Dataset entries
• • •

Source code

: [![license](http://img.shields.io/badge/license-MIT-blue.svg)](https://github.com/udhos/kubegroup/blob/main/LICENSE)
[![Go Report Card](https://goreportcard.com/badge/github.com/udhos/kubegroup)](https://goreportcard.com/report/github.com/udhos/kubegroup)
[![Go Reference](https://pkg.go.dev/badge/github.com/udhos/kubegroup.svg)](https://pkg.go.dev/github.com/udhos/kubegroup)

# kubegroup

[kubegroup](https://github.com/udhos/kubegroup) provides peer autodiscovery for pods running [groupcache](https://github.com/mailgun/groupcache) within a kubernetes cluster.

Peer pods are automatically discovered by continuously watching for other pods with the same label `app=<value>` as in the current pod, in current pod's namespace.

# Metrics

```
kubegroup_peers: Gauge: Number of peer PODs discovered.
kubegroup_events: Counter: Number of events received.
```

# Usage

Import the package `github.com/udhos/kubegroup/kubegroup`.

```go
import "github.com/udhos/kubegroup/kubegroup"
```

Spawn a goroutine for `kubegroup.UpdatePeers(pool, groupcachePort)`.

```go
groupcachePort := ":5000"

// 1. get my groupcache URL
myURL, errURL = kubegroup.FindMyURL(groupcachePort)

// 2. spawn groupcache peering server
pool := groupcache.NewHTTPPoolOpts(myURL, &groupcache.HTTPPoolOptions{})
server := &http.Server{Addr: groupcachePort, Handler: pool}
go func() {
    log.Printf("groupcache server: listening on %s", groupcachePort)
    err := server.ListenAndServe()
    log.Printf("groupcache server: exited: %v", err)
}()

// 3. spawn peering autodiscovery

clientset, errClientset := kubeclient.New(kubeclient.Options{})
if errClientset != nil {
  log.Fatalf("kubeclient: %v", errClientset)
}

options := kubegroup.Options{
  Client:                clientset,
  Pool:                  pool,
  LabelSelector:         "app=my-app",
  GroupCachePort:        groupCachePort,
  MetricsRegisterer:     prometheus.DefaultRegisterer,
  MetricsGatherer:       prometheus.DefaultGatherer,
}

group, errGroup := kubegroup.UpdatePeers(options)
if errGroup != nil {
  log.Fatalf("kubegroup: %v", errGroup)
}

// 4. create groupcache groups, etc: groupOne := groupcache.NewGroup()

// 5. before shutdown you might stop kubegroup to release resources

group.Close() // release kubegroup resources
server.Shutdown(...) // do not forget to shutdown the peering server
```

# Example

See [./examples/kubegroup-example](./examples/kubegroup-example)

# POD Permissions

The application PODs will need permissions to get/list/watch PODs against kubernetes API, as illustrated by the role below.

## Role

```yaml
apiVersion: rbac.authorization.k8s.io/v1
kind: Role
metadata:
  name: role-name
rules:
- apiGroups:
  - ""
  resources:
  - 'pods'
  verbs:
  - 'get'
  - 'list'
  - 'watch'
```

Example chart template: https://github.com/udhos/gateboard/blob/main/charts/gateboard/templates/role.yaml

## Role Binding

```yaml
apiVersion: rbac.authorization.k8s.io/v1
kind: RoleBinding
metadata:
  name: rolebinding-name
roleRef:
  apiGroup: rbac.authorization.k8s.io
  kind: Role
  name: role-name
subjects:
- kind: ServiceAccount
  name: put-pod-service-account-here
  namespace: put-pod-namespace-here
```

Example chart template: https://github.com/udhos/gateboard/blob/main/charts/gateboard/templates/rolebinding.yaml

• • •

* **TRY IT**: Please copy out the data above exactly.

* **RESULT**:
Source code

: [![license](http://img.shields.io/badge/license-MIT-blue.svg)](https://github.com/udhos/kubegroup/blob/main/LICENSE)
[![Go Report Card](https://goreportcard.com/badge/github.com/udhos/kubegroup)](https://goreportcard.com/report/github.com/udhos/kubegroup)
[![Go Reference](https://pkg.go.dev/badge/github.com/udhos/kubegroup.svg)](https://pkg.go.dev/github.com/udhos/kubegroup)

# kubegroup

[kubegroup](https://github.com/udhos/kubegroup) provides peer autodiscovery for pods running [groupcache](https://github.com/mailgun/groupcache) within a kubernetes cluster.

Peer pods are automatically discovered by continuously watching for other pods with the same label `app=<value>` as in the current pod, in current pod's namespace.

# Metrics

```
kubegroup_peers: Gauge: Number of peer PODs discovered.
kubegroup_events: Counter: Number of events received.
```

# Usage

Import the package `github.com/udhos/kubegroup/kubegroup`.

```go
import "github.com/udhos/kubegroup/kubegroup"
```

Spawn a goroutine for `kubegroup.UpdatePeers(pool, groupcachePort)`.

```go
groupcachePort := ":5000"

// 1. get my groupcache URL
myURL, errURL = kubegroup.FindMyURL(groupcachePort)

// 2. spawn groupcache peering server
pool := groupcache.NewHTTPPoolOpts(myURL, &groupcache.HTTPPoolOptions{})
server := &http.Server{Addr: groupcachePort, Handler: pool}
go func() {
    log.Printf("groupcache server: listening on %s", groupcachePort)
    err := server.ListenAndServe()
    log.Printf("groupcache server: exited: %v", err)
}()

// 3. spawn peering autodiscovery

clientset, errClientset := kubeclient.New(kubeclient.Options{})
if errClientset != nil {
  log.Fatalf("kubeclient: %v", errClientset)
}

options := kubegroup.Options{
  Client:                clientset,
  Pool:                  pool,
  LabelSelector:         "app=my-app",
  GroupCachePort:        groupCachePort,
  MetricsRegisterer:     prometheus.DefaultRegisterer,
  MetricsGatherer:       prometheus.DefaultGatherer,
}

group, errGroup := kubegroup.UpdatePeers(options)
if errGroup != nil {
  log.Fatalf("kubegroup: %v", errGroup)
}

// 4. create groupcache groups, etc: groupOne := groupcache.NewGroup()

// 5. before shutdown you might stop kubegroup to release resources

group.Close() // release kubegroup resources
server.Shutdown(...) // do not forget to shutdown the peering server
```

# Example

See [./examples/kubegroup-example](./examples/kubegroup-example)

# POD Permissions

The application PODs will need permissions to get/list/watch PODs against kubernetes API, as illustrated by the role below.

## Role

```yaml
apiVersion: rbac.authorization.k8s.io/v1
kind: Role
metadata:
  name: role-name
rules:
- apiGroups:
  - ""
  resources:
  - 'pods'
  verbs:
  - 'get'
  - 'list'
  - 'watch'
```

Example chart template: https://github.com/udhos/gateboard/blob/main/charts/gateboard/templates/role.yaml

## Role Binding

```yaml
apiVersion: rbac.authorization.k8s.io/v1
kind: RoleBinding
metadata:
  name: rolebinding-name
roleRef:
  apiGroup: rbac.authorization.k8s.io
  kind: Role
  name: role-name
subjects:
- kind: ServiceAccount
  name: put-pod-service-account-here
  namespace: put-pod-namespace-here
```

Example chart template: https://github.com/udhos/gateboard/blob/main/charts/gateboard/templates/rolebinding.yaml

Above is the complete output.